En la antigua Roma, la orina era mucho más que un simple desecho. De hecho, este peculiar recurso llegó a convertirse en todo un negocio y, sorprendentemente, incluso en una fuente de ingresos fiscales para el Imperio.
Las fullonicas, o lavanderías romanas, fueron las primeras en darse cuenta del valor de la orina. Allí, los trabajadores recolectaban este líquido y lo dejaban fermentar hasta que se descomponía, transformándose en amoníaco. Este detergente natural era entonces utilizado para lavar y blanquear las preciosas togas de la nobleza romana.
Pero la orina no solo se usaba en las lavanderías. También era fundamental en la industria del curtido de pieles, pues el amoníaco facilitaba el suavizado y el proceso de eliminación del vello y restos de carne de las pieles de animales.
Fue entonces cuando el emperador Vespasiano, un hombre pragmático y con un gran olfato para los negocios, decidió aprovechar este recurso. Impuso un impuesto, el urinae vectigal, a quienes quisieran utilizar la orina recolectada en la famosa Cloaca Máxima de Roma.
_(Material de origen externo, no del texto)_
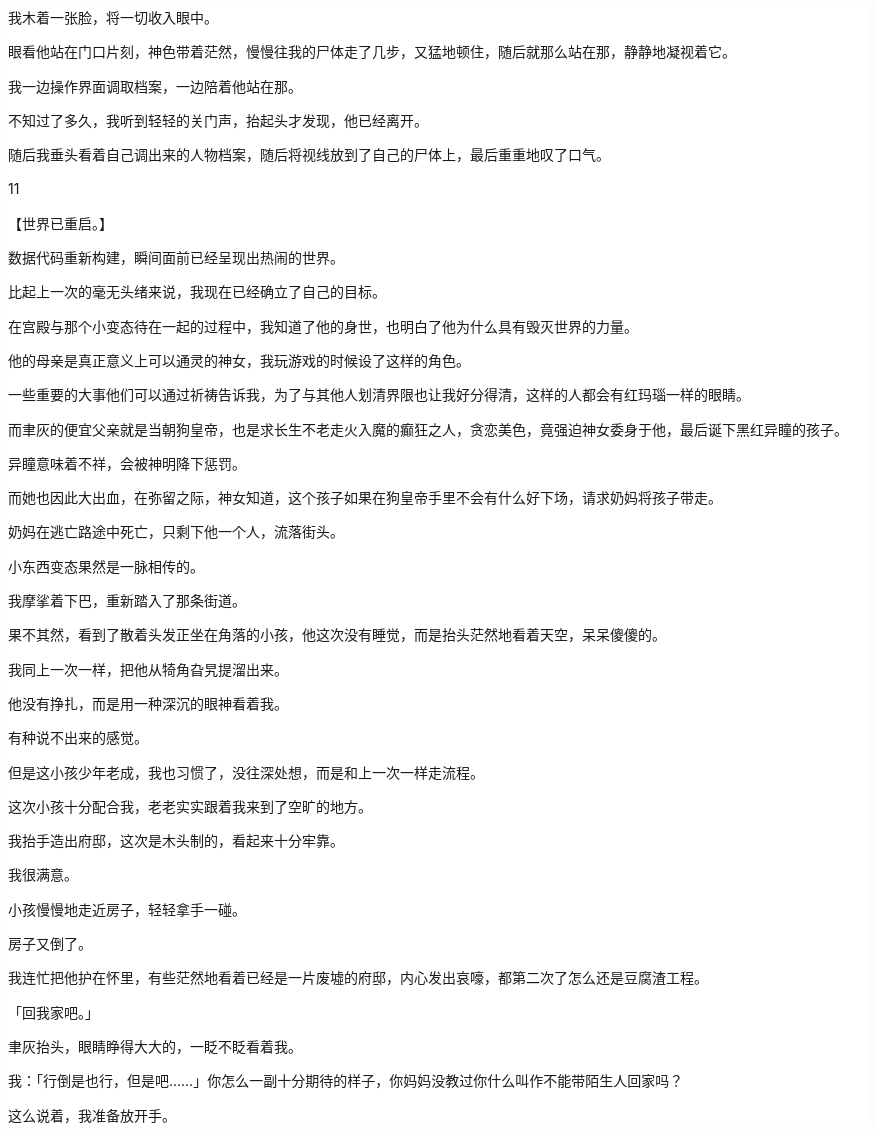 我木着一张脸，将一切收入眼中。

眼看他站在门口片刻，神色带着茫然，慢慢往我的尸体走了几步，又猛地顿住，随后就那么站在那，静静地凝视着它。

我一边操作界面调取档案，一边陪着他站在那。

不知过了多久，我听到轻轻的关门声，抬起头才发现，他已经离开。

随后我垂头看着自己调出来的人物档案，随后将视线放到了自己的尸体上，最后重重地叹了口气。

11

【世界已重启。】

数据代码重新构建，瞬间面前已经呈现出热闹的世界。

比起上一次的毫无头绪来说，我现在已经确立了自己的目标。

在宫殿与那个小变态待在一起的过程中，我知道了他的身世，也明白了他为什么具有毁灭世界的力量。

他的母亲是真正意义上可以通灵的神女，我玩游戏的时候设了这样的角色。

一些重要的大事他们可以通过祈祷告诉我，为了与其他人划清界限也让我好分得清，这样的人都会有红玛瑙一样的眼睛。

而聿灰的便宜父亲就是当朝狗皇帝，也是求长生不老走火入魔的癫狂之人，贪恋美色，竟强迫神女委身于他，最后诞下黑红异瞳的孩子。

异瞳意味着不祥，会被神明降下惩罚。

而她也因此大出血，在弥留之际，神女知道，这个孩子如果在狗皇帝手里不会有什么好下场，请求奶妈将孩子带走。

奶妈在逃亡路途中死亡，只剩下他一个人，流落街头。

小东西变态果然是一脉相传的。

我摩挲着下巴，重新踏入了那条街道。

果不其然，看到了散着头发正坐在角落的小孩，他这次没有睡觉，而是抬头茫然地看着天空，呆呆傻傻的。

我同上一次一样，把他从犄角旮旯提溜出来。

他没有挣扎，而是用一种深沉的眼神看着我。

有种说不出来的感觉。

但是这小孩少年老成，我也习惯了，没往深处想，而是和上一次一样走流程。

这次小孩十分配合我，老老实实跟着我来到了空旷的地方。

我抬手造出府邸，这次是木头制的，看起来十分牢靠。

我很满意。

小孩慢慢地走近房子，轻轻拿手一碰。

房子又倒了。

我连忙把他护在怀里，有些茫然地看着已经是一片废墟的府邸，内心发出哀嚎，都第二次了怎么还是豆腐渣工程。

「回我家吧。」

聿灰抬头，眼睛睁得大大的，一眨不眨看着我。

我：「行倒是也行，但是吧……」你怎么一副十分期待的样子，你妈妈没教过你什么叫作不能带陌生人回家吗？

这么说着，我准备放开手。
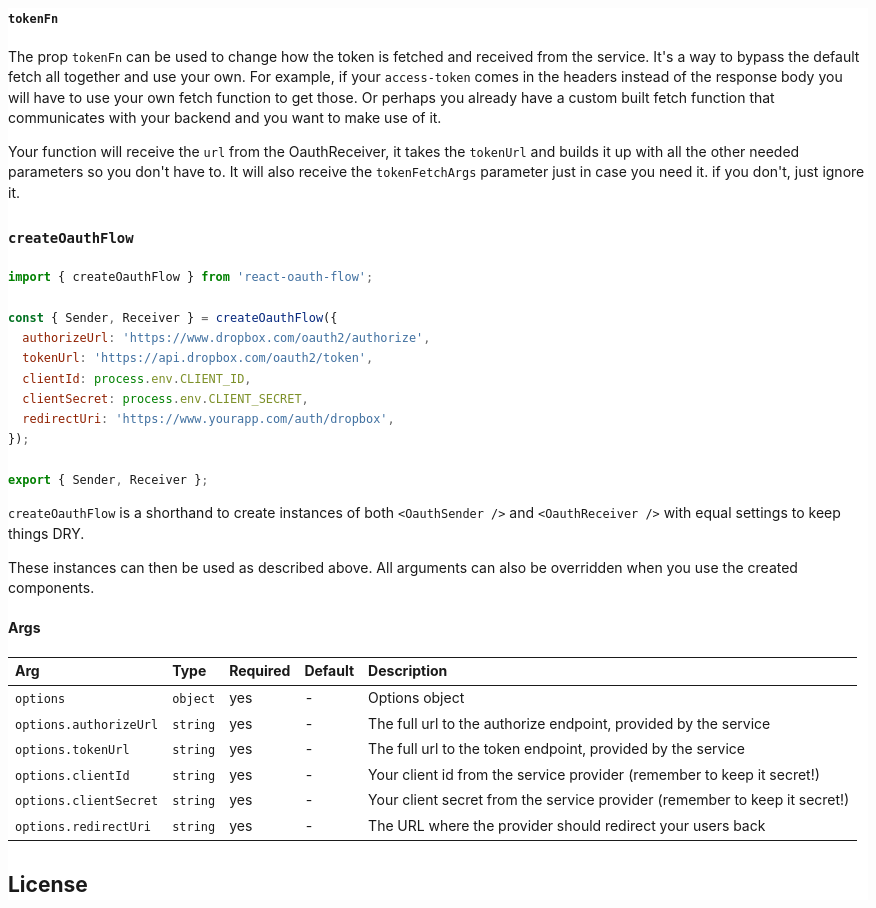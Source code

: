 #### `tokenFn`

The prop `tokenFn` can be used to change how the token is fetched and received from
the service. It's a way to bypass the default fetch all together and use your own.
For example, if your `access-token` comes in the headers instead of the response body
you will have to use your own fetch function to get those. Or perhaps you already
have a custom built fetch function that communicates with your backend and you want
to make use of it.

Your function will receive the `url` from the OauthReceiver, it takes the
`tokenUrl` and builds it up with all the other needed parameters so you don't have to.
It will also receive the `tokenFetchArgs` parameter just in case you need it. if you don't,
just ignore it.

### `createOauthFlow`

```js
import { createOauthFlow } from 'react-oauth-flow';

const { Sender, Receiver } = createOauthFlow({
  authorizeUrl: 'https://www.dropbox.com/oauth2/authorize',
  tokenUrl: 'https://api.dropbox.com/oauth2/token',
  clientId: process.env.CLIENT_ID,
  clientSecret: process.env.CLIENT_SECRET,
  redirectUri: 'https://www.yourapp.com/auth/dropbox',
});

export { Sender, Receiver };
```

`createOauthFlow` is a shorthand to create instances of both `<OauthSender />`
and `<OauthReceiver />` with equal settings to keep things DRY.

These instances can then be used as described above. All arguments can also be
overridden when you use the created components.

#### Args

| Arg                    | Type     | Required | Default | Description                                                                |
| :--------------------- | :------- | :------- | :------ | :------------------------------------------------------------------------- |
| `options`              | `object` | yes      | -       | Options object                                                             |
| `options.authorizeUrl` | `string` | yes      | -       | The full url to the authorize endpoint, provided by the service            |
| `options.tokenUrl`     | `string` | yes      | -       | The full url to the token endpoint, provided by the service                |
| `options.clientId`     | `string` | yes      | -       | Your client id from the service provider (remember to keep it secret!)     |
| `options.clientSecret` | `string` | yes      | -       | Your client secret from the service provider (remember to keep it secret!) |
| `options.redirectUri`  | `string` | yes      | -       | The URL where the provider should redirect your users back                 |

## License
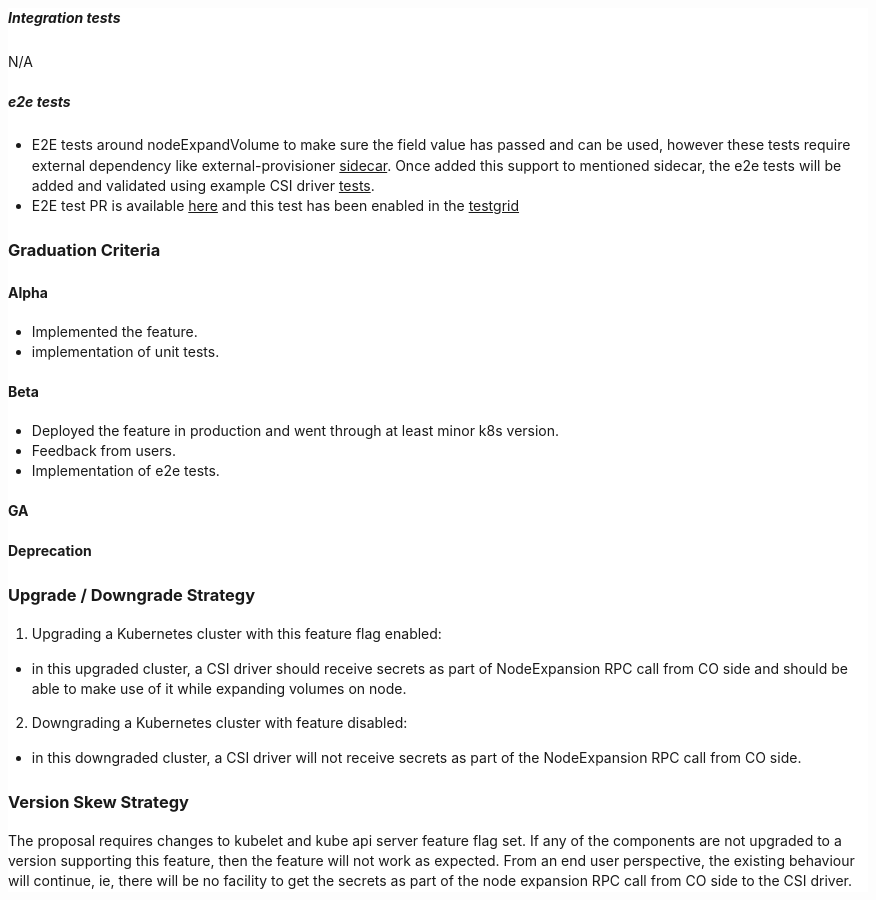 ##### Integration tests

N/A

##### e2e tests

- E2E tests around nodeExpandVolume to make sure the field value has passed
  and can be used, however these tests require external dependency like external-provisioner
  [sidecar](https://github.com/kubernetes-csi/external-provisioner/). Once added this
  support to mentioned sidecar, the e2e tests will be added and validated using
  example CSI driver [tests](https://github.com/kubernetes/kubernetes/blob/master/test/e2e/storage/drivers/csi-test/driver/driver.go).
- E2E test PR is available [here](https://github.com/kubernetes/kubernetes/pull/115451)
  and this test has been enabled in the [testgrid](https://testgrid.k8s.io/presubmits-kubernetes-nonblocking#pull-kubernetes-e2e-gce-cos-alpha-features)

### Graduation Criteria

#### Alpha

- Implemented the feature.
- implementation of unit tests.

#### Beta

- Deployed the feature in production and went through at least minor k8s
  version.
- Feedback from users.
- Implementation of e2e tests.

#### GA

#### Deprecation

### Upgrade / Downgrade Strategy

1. Upgrading a Kubernetes cluster with this feature flag enabled:
- in this upgraded cluster, a CSI driver should receive secrets as
part of NodeExpansion RPC call from CO side and should be able to
make use of it while expanding volumes on node.

2. Downgrading a Kubernetes cluster with feature disabled:
- in this downgraded cluster, a CSI driver will not receive secrets
as part of the NodeExpansion RPC call from CO side.
 
### Version Skew Strategy

The proposal requires changes to kubelet and kube api server feature
flag set. If any of the components are not upgraded to a version
supporting this feature, then the feature will not work as expected.
From an end user perspective, the existing behaviour will continue, ie,
there will be no facility to get the secrets as part of the node expansion
RPC call from CO side to the CSI driver.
Cuenta el historiador Suetonio que cuando el hijo de Vespasiano, Tito, consideró inapropiado cobrar impuestos por algo tan desagradable como la orina, su padre le acercó una moneda de oro a la nariz y le preguntó si le parecía que olía mal. Ante la respuesta negativa de Tito, Vespasiano sentenció su célebre frase: «Atqui ex lotio est» o «¡Y eso que viene de la orina!».
Este episodio dio origen al famoso «Axioma de Vespasiano»: «Pecunia non olet» o «El dinero no apesta», demostrando que, en los negocios, poco importa el origen de los ingresos, siempre que generen beneficios.
La historia de cómo la orina se convirtió en un recurso valioso en la antigua Roma nos muestra la ingeniosidad y el pragmatismo de los romanos, quienes supieron aprovechar hasta el más humilde de los desechos para generar riqueza y recursos para el Imperio.